NOMAD has addressed the main obstacles to using computational data to advance materials science and engineering, advancing Open Science. Firstly, NOMAD brought together existing data, previously scattered around the world, building on the existing NOMAD Repository. The Repository is a database where computational materials scientists from around the world can store and share their data for free. The Repository has now grown to over 50 million open access calculations, making it the largest database of its kind. In keeping with Open Science best practices, NOMAD has led the way to making sure the data is Findable, Accessible, Interoperable and Reusable (FAIR). For this, expert scientists of the project developed 40 software programs to convert data from many different formats into a single format, making it easier to combine and compare. This new, single format data is stored in the NOMAD Archive, which is continuously updated as scientists continue to perform and upload more calculations to the growing Repository. NOMAD partner institutes have also helped to establish a new, non-profit initiative, FAIR Data Infrastructure e.V. that will support extensive, sustainable data sharing in future.
The amount of data in the Repository and Archive is massive. In order for it to be truly useful for R & D, scientists need efficient tools to search and analyze the data. NOMAD provides such tools through the NOMAD Encyclopedia, Advanced Graphics, and the Big Data Analytics Toolkit. The Encyclopedia is a user-friendly, public access point to NOMAD’s extensive data that lets users see, compare, explore, and comprehend computations for a large variety of materials. Advanced Graphics tools help experts and the general public alike to visualize complex, multi-dimensional data and experience the world of materials first hand through virtual-reality simulations. The Analytics Toolkit presently offers more than 15 advanced tools for performing Big Data analytics to discover patterns and other useful information in NOMAD’s massive collection of data. Advanced users can also create their own automated tools based on NOMAD software. All of these tools and services have been made available using HPC infrastructure and services, letting academic and industrial users alike maximize the use of European HPC capabilities and resources.
In addition, NOMAD has carried out case studies to show how the tools and services can be used to solve challenges with societal impact.
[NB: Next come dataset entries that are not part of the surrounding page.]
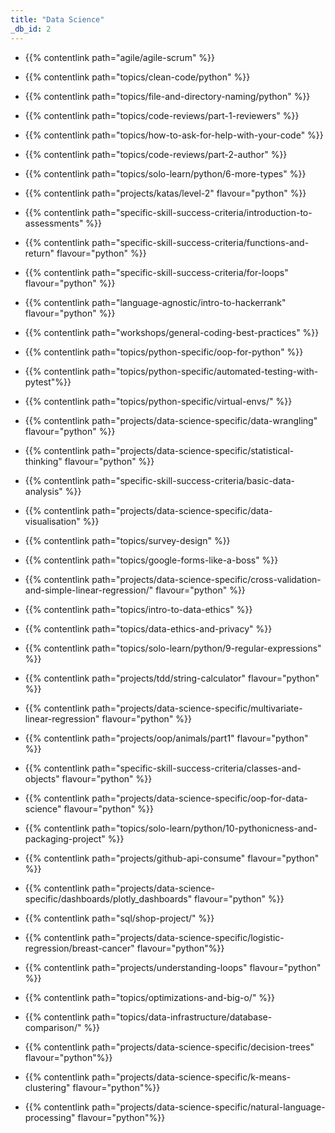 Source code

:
```yaml
---
title: "Data Science"
_db_id: 2
---
```






- {{% contentlink path="agile/agile-scrum" %}}
- {{% contentlink path="topics/clean-code/python" %}}
- {{% contentlink path="topics/file-and-directory-naming/python" %}}
- {{% contentlink path="topics/code-reviews/part-1-reviewers" %}}
- {{% contentlink path="topics/how-to-ask-for-help-with-your-code" %}}
- {{% contentlink path="topics/code-reviews/part-2-author" %}}
- {{% contentlink path="topics/solo-learn/python/6-more-types" %}}
- {{% contentlink path="projects/katas/level-2" flavour="python" %}}
- {{% contentlink path="specific-skill-success-criteria/introduction-to-assessments" %}}
- {{% contentlink path="specific-skill-success-criteria/functions-and-return" flavour="python" %}}
- {{% contentlink path="specific-skill-success-criteria/for-loops" flavour="python" %}}
- {{% contentlink path="language-agnostic/intro-to-hackerrank" flavour="python" %}}
- {{% contentlink path="workshops/general-coding-best-practices" %}}
- {{% contentlink path="topics/python-specific/oop-for-python" %}}
- {{% contentlink path="topics/python-specific/automated-testing-with-pytest"%}}
- {{% contentlink path="topics/python-specific/virtual-envs/" %}}
- {{% contentlink path="projects/data-science-specific/data-wrangling" flavour="python" %}}
- {{% contentlink path="projects/data-science-specific/statistical-thinking" flavour="python" %}}
- {{% contentlink path="specific-skill-success-criteria/basic-data-analysis" %}}

- {{% contentlink path="projects/data-science-specific/data-visualisation" %}}
- {{% contentlink path="topics/survey-design" %}}
- {{% contentlink path="topics/google-forms-like-a-boss" %}}
- {{% contentlink path="projects/data-science-specific/cross-validation-and-simple-linear-regression/" flavour="python" %}}
- {{% contentlink path="topics/intro-to-data-ethics" %}}
- {{% contentlink path="topics/data-ethics-and-privacy" %}}
- {{% contentlink path="topics/solo-learn/python/9-regular-expressions" %}}
- {{% contentlink path="projects/tdd/string-calculator" flavour="python" %}}
- {{% contentlink path="projects/data-science-specific/multivariate-linear-regression" flavour="python" %}}
- {{% contentlink path="projects/oop/animals/part1"  flavour="python" %}}
- {{% contentlink path="specific-skill-success-criteria/classes-and-objects" flavour="python" %}}
- {{% contentlink path="projects/data-science-specific/oop-for-data-science" flavour="python" %}}
- {{% contentlink path="topics/solo-learn/python/10-pythonicness-and-packaging-project" %}}
- {{% contentlink path="projects/github-api-consume" flavour="python" %}}
- {{% contentlink path="projects/data-science-specific/dashboards/plotly_dashboards" flavour="python" %}}
- {{% contentlink path="sql/shop-project/" %}}
- {{% contentlink path="projects/data-science-specific/logistic-regression/breast-cancer"  flavour="python"%}}
- {{% contentlink path="projects/understanding-loops" flavour="python" %}}
- {{% contentlink path="topics/optimizations-and-big-o/" %}}
- {{% contentlink path="topics/data-infrastructure/database-comparison/" %}}
- {{% contentlink path="projects/data-science-specific/decision-trees" flavour="python"%}}
- {{% contentlink path="projects/data-science-specific/k-means-clustering" flavour="python"%}}
- {{% contentlink path="projects/data-science-specific/natural-language-processing" flavour="python"%}}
For example, NOMAD researchers generated and screened a massive database of materials looking for the best materials to use in polymer solar cells for sustainable energy generation. The most promising materials are now being made to test their laboratory performance.
Impressively, the NOMAD team has published over 60 articles in top journals in just three years, with many more to come. NOMAD researchers have spoken at major international conferences about NOMAD’s contribution to the data revolution, e.g. at the Global Internet of Things Summit or the Platform for Advanced Scientific Computing Conference, giving over 215 invited presentations. More than 25 training events have also been held, making sure that NOMAD expertise is widely shared for maximal benefit.